**What you have to do:**
Report every line of the records that includes the word "ones".

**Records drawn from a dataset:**
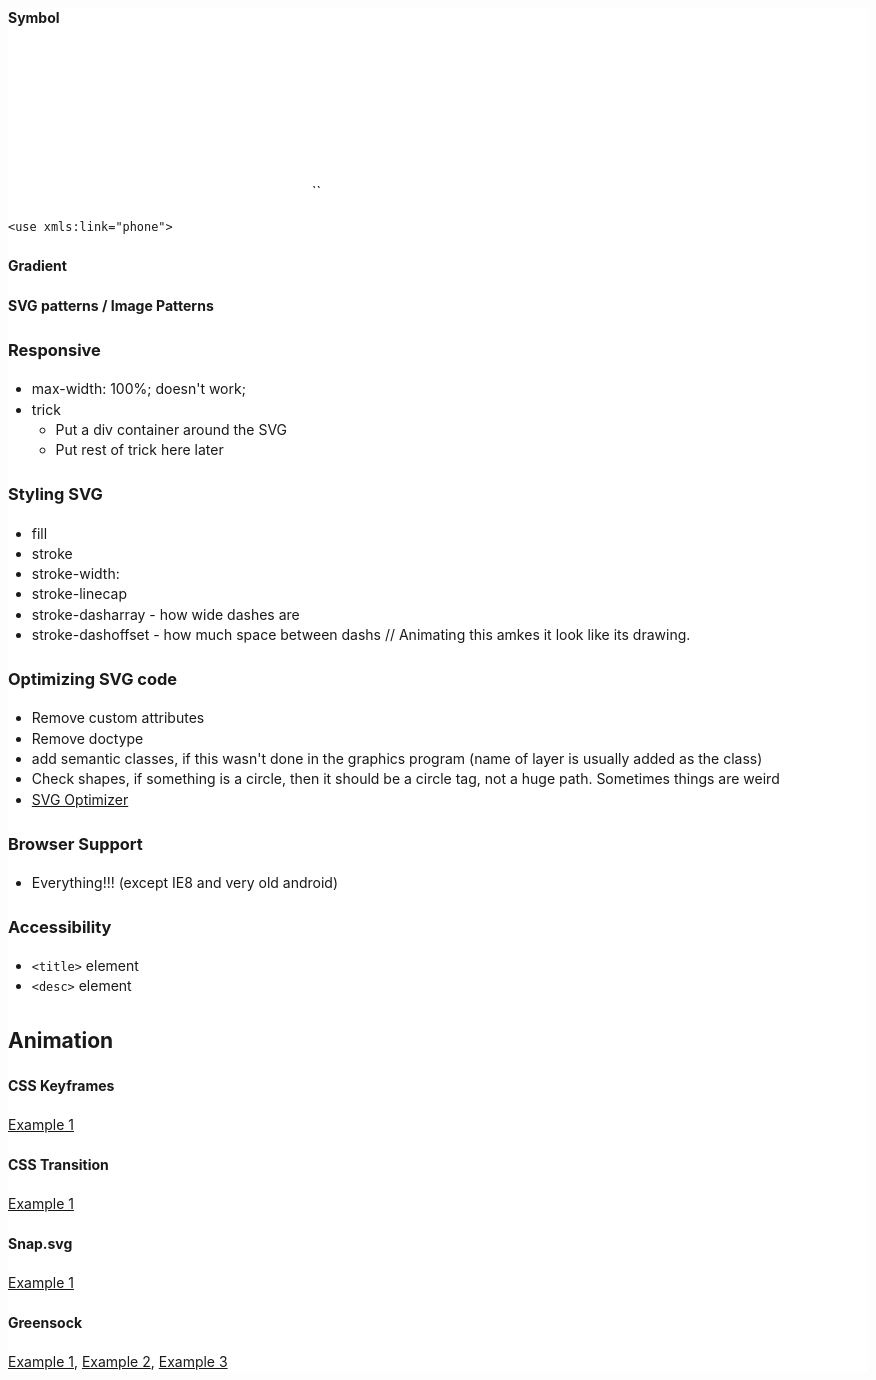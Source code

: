 #### Symbol
<svg>

</svg>
`<symbol id="phone" viewBox="0 0 200 200">`

`<use xmls:link="phone">`

#### Gradient

#### SVG patterns / Image Patterns

### Responsive

* max-width: 100%; doesn't work;
* trick
    * Put a div container around the SVG    
    * Put rest of trick here later

### Styling SVG
* fill
* stroke
* stroke-width:
* stroke-linecap
* stroke-dasharray - how wide dashes are
* stroke-dashoffset - how much space between dashs // Animating this amkes it look like its drawing.


### Optimizing SVG code
* Remove custom attributes
* Remove doctype
* add semantic classes, if this wasn't done in the graphics program (name of layer is usually added as the class)
* Check shapes, if something is a circle, then it should be a circle tag, not a huge path. Sometimes things are weird
* [SVG Optimizer](http://petercollingridge.appspot.com/svg-optimiser)

### Browser Support
* Everything!!! (except IE8 and very old android)

### Accessibility
* `<title>` element
* `<desc>` element

## Animation

#### CSS Keyframes
[Example 1](http://codepen.io/sarahetter/pen/NNXGoO)

#### CSS Transition
[Example 1](http://codepen.io/sarahetter/pen/QNQPgz)

#### Snap.svg
[Example 1](http://codepen.io/sarahetter/pen/VayQaV)

#### Greensock
[Example 1](http://codepen.io/sarahetter/pen/vxgmxp), [Example 2](http://codepen.io/sarahetter/pen/EWZwLZ), [Example 3](http://codepen.io/nsayenko/details/BpdzOZ)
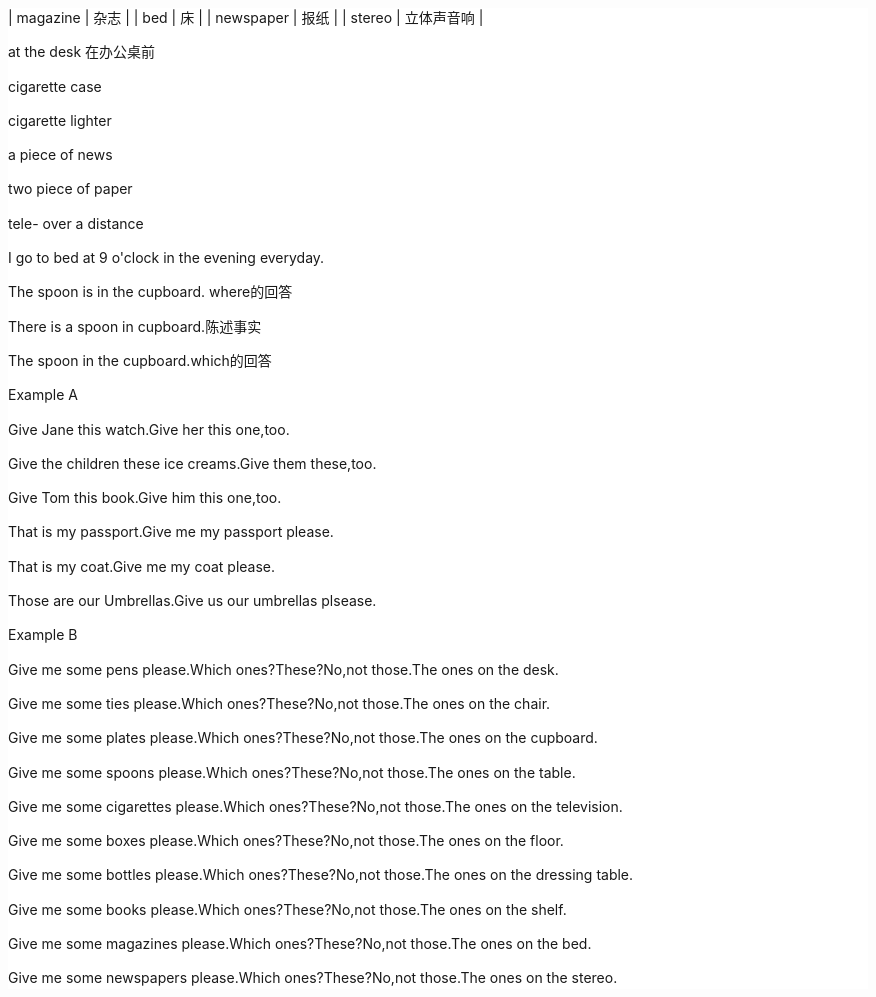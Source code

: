 | magazine   | 杂志       |
| bed        | 床         |
| newspaper  | 报纸       |
| stereo     | 立体声音响 |

at the desk 在办公桌前

cigarette case

cigarette lighter

a piece of news

two piece of paper

tele- over a distance

I go to bed at 9 o'clock in the evening everyday.

The spoon is in the cupboard. where的回答

There is a spoon in cupboard.陈述事实

The spoon in the cupboard.which的回答

Example A

Give Jane this watch.Give her this one,too.

Give the children these ice creams.Give them these,too.

Give Tom this book.Give him this one,too.

That  is my passport.Give me my passport please.

That is my coat.Give me my coat please.

Those are our Umbrellas.Give us our umbrellas plsease.

Example B

Give me some pens please.Which ones?These?No,not those.The ones on the desk.

Give me some ties please.Which ones?These?No,not those.The ones on the chair.

Give me some plates please.Which ones?These?No,not those.The ones on the cupboard.

Give me some spoons please.Which ones?These?No,not those.The ones on the table.

Give me some cigarettes please.Which ones?These?No,not those.The ones on the television.

Give me some boxes please.Which ones?These?No,not those.The ones on the floor.

Give me some bottles please.Which ones?These?No,not those.The ones on the dressing table.

Give me some books please.Which ones?These?No,not those.The ones on the shelf.

Give me some magazines please.Which ones?These?No,not those.The ones on the bed.

Give me some newspapers please.Which ones?These?No,not those.The ones on the stereo.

**Reply to the exercise:**
Give me some pens please.Which ones?These?No,not those.The ones on the desk.
Give me some ties please.Which ones?These?No,not those.The ones on the chair.
Give me some plates please.Which ones?These?No,not those.The ones on the cupboard.
Give me some spoons please.Which ones?These?No,not those.The ones on the table.
Give me some cigarettes please.Which ones?These?No,not those.The ones on the television.
Give me some boxes please.Which ones?These?No,not those.The ones on the floor.
Give me some bottles please.Which ones?These?No,not those.The ones on the dressing table.
Give me some books please.Which ones?These?No,not those.The ones on the shelf.
Give me some magazines please.Which ones?These?No,not those.The ones on the bed.
Give me some newspapers please.Which ones?These?No,not those.The ones on the stereo.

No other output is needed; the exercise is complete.